Date: Sat, 1 Jul 2006 19:29:19 -0400
Reply-To: "Howard Schreier <hs AT dc-sug DOT org>" <nospam@HOWLES.COM>
Sender: "SAS(r) Discussion" <SAS-L@LISTSERV.UGA.EDU>
From: "Howard Schreier <hs AT dc-sug DOT org>" <nospam@HOWLES.COM>
Subject: Re: Dataset Re-format Question
On Sat, 1 Jul 2006 13:30:37 -0700, wardnine@HOTMAIL.COM wrote:
[snip]
>> >>I want something like this:
>> >>
>> >>ID VAR1 AMT1 VAR2 AMT2 VAR3 AMT3
>> >>12423 A 434 B 12.1 C 42
>> >>04253 A 3.4 B 9.9 C 42
>>
>> ID VAR1 AMT1 VAR2 AMT2 VAR3 AMT3
>> 12423 A 434 B 12.1 C 42
>> 04253 A 3.4 B 9.9 C 42
>>
>> What if there are missing values? Suppose the 9.9 were a missing value.
>> Would you want
>>
>>
>> ID VAR1 AMT1 VAR2 AMT2 VAR3 AMT3
>> 12423 A 434 B 12.1 C 42
>> 04253 A 3.4 B . C 42
>>
>> or
>>
>> ID VAR1 AMT1 VAR2 AMT2 VAR3 AMT3
>> 12423 A 434 B 12.1 C 42
>> 04253 A 3.4 . C 42
>>
>> or
>>
>> ID VAR1 AMT1 VAR2 AMT2 VAR3 AMT3
>> 12423 A 434 B 12.1 C 42
>> 04253 A 3.4 C 42 .
>>
>
>I'd want the first scenario. Missing values won't be a problem because
>all variables with missing values would have their amounts set to zero
>in a prior program anyway. So the amount for B would be 0, not
>missing... no variables will have any missing values at this point in
>the coding.
>
>
>> ?? In the first case, or if there are no missing values, the VARn variables
>> do not vary; might not it be better to maintain the values A, B, etc. in
>> metadata, or in a separate supporting table?
>>
>> How about the order? Is it OK if all of the VARn are together followed by
>> all of the AMTn, or do you require the pairs adjacent?
>>
>
>I would want the pairs adjacent. I will ultimately be exporting this
>SAS dataset to a (comma-delimited) text file so, as I said in my
>previous post, the variable names really don't matter. What matters is
>the position the A, B, C, etc. and numerical data is in so I would
>really prefer if it was A, for example, in one column followed by the
>amount for A in the next column, B in the column after that followed by
>the amount for B in the next column and so on. We would then have a
>record layout that would let us know what type of data is in which
>position (e.g., the 20th column always has the amount for the variable
>J, the 23rd column always contains the variable name K, etc.).
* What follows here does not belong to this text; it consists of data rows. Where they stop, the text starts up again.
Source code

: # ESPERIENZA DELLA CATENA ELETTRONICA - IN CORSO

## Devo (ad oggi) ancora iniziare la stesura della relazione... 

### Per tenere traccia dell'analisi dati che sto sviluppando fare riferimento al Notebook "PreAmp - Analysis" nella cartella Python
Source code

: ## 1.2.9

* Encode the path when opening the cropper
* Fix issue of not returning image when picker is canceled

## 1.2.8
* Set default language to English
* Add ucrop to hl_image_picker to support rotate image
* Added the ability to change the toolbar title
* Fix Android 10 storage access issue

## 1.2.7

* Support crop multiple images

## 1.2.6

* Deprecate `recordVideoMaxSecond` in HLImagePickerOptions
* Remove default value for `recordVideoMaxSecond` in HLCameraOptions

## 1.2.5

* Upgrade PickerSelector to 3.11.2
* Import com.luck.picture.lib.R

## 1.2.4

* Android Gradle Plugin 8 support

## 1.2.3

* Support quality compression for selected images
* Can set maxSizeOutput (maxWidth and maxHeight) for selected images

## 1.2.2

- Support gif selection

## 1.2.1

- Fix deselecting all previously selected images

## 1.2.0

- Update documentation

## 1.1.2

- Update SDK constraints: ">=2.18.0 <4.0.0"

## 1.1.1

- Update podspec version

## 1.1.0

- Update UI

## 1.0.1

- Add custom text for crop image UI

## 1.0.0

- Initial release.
>Actually, now that I think about it, in this situation since, as you
>said, the VARn variables don't vary, I wouldn't need variable names in
>the final dataset, it would be better to just have the amounts. You are
>right. So in this case whether or not the pairs are adjacent is
>irrelevant.
>
>Is it possible to do this with SAS? I did look through the SAS-L
>archives and took a look at that mr2rm macro but it appeared you have
>to download 5-6 other programs besides the main macro to make things
>work. Is it possible to get this done with fewer lines
>lines of coding?
>
>> Just about anything is possible. However, normalized data structures usually
>> prove to be more useful. Where is this headed?
>
>As I state above, the SAS dataset will be exported into a text file
>with one ID in each row
>of the text file. Without getting into specifics, there is more
>processing that is done on this data after it is converted to a text
>file and that processing is much easier if all the data for one ID is
>in one row (so that there is only one occurence of the ID in the file)
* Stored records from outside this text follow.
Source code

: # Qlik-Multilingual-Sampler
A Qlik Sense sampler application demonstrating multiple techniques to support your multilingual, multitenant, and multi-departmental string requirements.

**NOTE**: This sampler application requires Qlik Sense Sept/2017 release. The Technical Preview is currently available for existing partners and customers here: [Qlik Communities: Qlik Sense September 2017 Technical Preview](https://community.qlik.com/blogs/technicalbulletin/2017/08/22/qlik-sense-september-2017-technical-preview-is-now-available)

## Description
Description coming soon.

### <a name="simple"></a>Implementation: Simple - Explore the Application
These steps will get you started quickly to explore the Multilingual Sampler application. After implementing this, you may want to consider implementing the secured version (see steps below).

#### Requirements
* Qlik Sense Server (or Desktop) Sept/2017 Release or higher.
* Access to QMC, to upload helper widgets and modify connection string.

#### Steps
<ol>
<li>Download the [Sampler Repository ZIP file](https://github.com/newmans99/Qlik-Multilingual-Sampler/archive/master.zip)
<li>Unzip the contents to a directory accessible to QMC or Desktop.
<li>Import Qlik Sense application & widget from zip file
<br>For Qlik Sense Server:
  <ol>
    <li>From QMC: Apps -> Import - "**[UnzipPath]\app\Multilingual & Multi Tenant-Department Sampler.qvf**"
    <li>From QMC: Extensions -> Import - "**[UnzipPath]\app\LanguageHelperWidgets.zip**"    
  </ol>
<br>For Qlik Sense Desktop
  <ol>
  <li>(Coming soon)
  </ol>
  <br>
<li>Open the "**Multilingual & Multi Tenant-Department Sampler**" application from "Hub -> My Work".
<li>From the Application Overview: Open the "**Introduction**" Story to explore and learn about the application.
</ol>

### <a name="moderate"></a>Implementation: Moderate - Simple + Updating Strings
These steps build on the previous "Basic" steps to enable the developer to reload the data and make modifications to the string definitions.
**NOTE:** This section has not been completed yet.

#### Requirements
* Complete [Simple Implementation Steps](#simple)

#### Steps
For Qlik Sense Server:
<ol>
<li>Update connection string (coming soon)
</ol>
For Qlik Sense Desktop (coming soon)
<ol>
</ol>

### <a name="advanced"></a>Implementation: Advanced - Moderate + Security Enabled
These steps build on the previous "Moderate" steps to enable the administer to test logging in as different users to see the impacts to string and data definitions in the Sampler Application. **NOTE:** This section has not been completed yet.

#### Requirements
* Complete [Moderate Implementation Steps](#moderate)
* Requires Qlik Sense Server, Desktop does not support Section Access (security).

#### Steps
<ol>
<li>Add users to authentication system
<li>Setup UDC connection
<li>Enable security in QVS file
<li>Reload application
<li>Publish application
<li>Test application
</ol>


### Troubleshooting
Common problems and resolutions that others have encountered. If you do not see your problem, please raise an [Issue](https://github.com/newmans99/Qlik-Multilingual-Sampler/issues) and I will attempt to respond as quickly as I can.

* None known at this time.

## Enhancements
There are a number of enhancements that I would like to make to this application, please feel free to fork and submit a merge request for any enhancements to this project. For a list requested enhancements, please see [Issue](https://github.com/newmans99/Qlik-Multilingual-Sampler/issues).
>rather than having numerous occurences of the same ID.
>
>Again, any help with this is appreciated!
>
>Julie
Isn't this pretty much what you said you had at the start?
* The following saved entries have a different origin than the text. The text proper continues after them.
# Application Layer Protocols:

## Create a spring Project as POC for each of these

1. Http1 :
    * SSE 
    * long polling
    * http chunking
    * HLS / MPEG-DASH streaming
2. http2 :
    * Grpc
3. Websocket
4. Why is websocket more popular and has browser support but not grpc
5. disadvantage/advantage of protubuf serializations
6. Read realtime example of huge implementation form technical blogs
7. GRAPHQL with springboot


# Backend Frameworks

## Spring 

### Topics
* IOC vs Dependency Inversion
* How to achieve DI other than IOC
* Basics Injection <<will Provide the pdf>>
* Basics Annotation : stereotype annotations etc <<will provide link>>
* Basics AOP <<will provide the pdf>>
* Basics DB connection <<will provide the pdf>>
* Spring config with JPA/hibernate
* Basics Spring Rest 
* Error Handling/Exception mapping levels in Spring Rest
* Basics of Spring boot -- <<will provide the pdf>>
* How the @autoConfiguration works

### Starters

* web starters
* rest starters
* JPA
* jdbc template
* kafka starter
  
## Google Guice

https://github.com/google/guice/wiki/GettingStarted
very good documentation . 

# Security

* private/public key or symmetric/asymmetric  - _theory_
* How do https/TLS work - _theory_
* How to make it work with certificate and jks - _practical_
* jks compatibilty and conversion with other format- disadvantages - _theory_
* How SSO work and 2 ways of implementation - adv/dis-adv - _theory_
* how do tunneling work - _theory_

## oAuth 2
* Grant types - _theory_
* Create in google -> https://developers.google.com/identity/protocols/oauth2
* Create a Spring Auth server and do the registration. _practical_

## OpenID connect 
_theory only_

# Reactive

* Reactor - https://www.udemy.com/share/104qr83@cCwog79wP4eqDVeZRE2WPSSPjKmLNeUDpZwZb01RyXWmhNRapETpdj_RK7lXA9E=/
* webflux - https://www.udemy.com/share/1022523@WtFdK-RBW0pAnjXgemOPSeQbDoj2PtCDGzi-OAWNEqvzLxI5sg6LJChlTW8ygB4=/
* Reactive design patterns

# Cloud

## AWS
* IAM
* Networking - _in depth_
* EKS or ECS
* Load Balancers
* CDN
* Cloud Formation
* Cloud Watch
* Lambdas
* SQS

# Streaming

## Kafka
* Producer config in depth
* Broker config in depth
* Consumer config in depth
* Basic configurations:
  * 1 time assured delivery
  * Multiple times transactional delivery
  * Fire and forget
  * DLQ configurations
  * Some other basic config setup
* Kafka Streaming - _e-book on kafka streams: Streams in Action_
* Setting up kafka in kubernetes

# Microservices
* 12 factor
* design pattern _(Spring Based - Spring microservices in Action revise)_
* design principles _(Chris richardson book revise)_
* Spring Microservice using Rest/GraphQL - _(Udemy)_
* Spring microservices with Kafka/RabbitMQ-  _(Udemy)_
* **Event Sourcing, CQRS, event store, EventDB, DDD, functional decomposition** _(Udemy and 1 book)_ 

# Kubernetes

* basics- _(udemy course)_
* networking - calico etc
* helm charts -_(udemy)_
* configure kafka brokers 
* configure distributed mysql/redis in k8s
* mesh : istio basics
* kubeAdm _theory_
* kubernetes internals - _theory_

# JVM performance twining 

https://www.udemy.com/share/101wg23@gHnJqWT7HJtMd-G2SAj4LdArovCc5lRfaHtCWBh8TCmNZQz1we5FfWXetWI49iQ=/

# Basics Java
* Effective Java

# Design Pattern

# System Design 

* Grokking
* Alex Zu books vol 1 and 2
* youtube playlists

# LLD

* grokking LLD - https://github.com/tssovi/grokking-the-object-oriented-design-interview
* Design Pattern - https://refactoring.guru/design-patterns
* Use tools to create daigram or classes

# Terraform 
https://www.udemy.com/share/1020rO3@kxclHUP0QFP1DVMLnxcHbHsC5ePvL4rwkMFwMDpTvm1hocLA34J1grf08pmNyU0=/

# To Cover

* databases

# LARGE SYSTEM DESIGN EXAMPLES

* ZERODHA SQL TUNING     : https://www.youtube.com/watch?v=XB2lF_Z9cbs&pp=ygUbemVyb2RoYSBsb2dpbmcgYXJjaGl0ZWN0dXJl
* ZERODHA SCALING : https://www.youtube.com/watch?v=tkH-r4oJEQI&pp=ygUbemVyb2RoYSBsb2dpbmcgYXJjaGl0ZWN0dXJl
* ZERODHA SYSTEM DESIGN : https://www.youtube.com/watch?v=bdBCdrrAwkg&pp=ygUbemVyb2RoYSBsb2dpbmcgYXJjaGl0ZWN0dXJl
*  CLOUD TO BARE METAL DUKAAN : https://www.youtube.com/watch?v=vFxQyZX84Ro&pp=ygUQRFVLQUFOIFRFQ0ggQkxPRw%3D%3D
On Tue, 27 Jun 2006 20:16:40 -0700, wardnine@HOTMAIL.COM wrote:
>Hey - I have a SAS dataset where the first column is a five digit
>identification number (variable name = ID). I then have 26 more columns
>that contain amounts associated with each ID in the file. For
>simplicity's sake, let's say the variable name for the second column is
>A, the third column is B, the fourth column is C, etc... until the
>final column which is named Z. So the dataset (when you view it in SAS)
>basically looks like the table below (the formatting of the table will
>probably be off but I hope you get the idea):
>
> ID A B C D ...... Z
>12423 434 12.1 42 242 3.4
>04253 3.4 9.9 42 45 243
>64753 3.6 532 23 333 43
>74467 9.7 436 26 2.4 73
>09463 8.4 45 7.8 232 5.6
>25523 22 416 43 187 4.5
The variable names are A, B, C etc. instead of AMT1, AMT2, AMT3 etc., but
you said that does not matter.
|